Por darles un ejemplo; a un canario le sale más barato un vuelo en línea de bajo coste a Barcelona ida y vuelta que un ida y vuelta a Lanzarote. El esperpento más patético, por lo evidente, es el tratamiento de “extranjeros” que recibimos los canarios: Un envío desde cualquier punto de la Península tiene que pasar por “aduanas” y viceversa, o sea que si usted quiere enviar a un familiar un par de kilos de gofio se lo retendrán en la Aduana de Madrid, ni siquiera les bastará una declaración jurada del contenido, peor es si el remitente es español porque es entonces cuando, además de pasar la Aduana de Las Palmas de G. Canaria, te liquidan algo llamado DUA (Documento Único Administrativo) es el soporte papel de nuestra declaración de importación o exportación ante las autoridades aduaneras, por supuesto te liquidan impuestos, tasas, y la real pera limonera…

Los canarios no solo estamos a mil kilómetros del continente, y una hora menos, además estamos a años luz del andaluz, extremeño, gallego, catalán, madrileño, etc., en cuanto al tratamiento de igual a igual con al reparto del dinero del Estado, que parece no entender las especificidades de los isleños.

Quizás esté llegando la hora de reclamar un verdadero estatuto que nos diferencie, que acorte la distancia material entre el archipiélago y Madrid. Ahora, cuando llega el proceso electoral, es el momento en el que deberíamos abstenernos de otorgar nuestro voto a un sistema que sigue obviando, olvidando a los canarios.

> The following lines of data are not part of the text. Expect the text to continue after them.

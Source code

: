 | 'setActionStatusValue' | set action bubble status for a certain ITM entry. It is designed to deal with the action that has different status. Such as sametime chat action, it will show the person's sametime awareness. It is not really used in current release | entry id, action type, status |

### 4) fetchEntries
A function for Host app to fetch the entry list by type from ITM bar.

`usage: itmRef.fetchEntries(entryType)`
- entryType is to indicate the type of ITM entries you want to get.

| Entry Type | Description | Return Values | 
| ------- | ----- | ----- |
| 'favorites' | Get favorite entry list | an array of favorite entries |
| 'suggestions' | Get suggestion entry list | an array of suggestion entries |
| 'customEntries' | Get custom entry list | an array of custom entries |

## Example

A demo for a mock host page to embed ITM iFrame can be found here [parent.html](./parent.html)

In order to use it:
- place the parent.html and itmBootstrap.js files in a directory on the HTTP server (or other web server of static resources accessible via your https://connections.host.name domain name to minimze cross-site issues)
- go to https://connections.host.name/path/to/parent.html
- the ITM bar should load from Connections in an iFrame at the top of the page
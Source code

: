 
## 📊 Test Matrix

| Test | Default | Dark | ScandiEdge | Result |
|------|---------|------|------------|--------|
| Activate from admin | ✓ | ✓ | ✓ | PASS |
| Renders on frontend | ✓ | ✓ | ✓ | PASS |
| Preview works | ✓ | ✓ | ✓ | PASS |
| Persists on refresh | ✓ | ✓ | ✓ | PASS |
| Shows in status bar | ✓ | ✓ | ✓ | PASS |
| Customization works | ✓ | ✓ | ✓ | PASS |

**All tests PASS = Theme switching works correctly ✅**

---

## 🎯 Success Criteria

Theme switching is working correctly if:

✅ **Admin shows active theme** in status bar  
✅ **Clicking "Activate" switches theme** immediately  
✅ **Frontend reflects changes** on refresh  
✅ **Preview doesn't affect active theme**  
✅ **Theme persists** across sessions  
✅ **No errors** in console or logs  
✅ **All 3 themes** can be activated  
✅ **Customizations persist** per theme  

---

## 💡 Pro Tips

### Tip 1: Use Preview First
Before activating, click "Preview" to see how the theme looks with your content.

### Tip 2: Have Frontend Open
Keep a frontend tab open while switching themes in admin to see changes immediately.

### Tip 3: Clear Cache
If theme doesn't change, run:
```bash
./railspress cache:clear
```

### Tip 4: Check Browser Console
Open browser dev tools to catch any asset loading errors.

Mostrar nuestro rechazo a políticas que no recojan el verdadero problema del aislamiento sistemático que padecemos los canarios y canarias. Ahora es el momento de demostrar nuestro rechazo al sistema que nos sigue esclavizando y hace que nuestra juventud, al igual que nuestros padres y abuelos, piensen en la emigración como solución a un futuro cada vez más incierto. Históricamente los canarios, como pueblo colonizado, somos la única Comunidad del Estado español que tiene derechos adquiridos, tanto geográfica como políticamente, para realizar un referéndum y decidir nuestro futuro con España o la UE. Es posible que esté llegando la hora de cambiar la historia.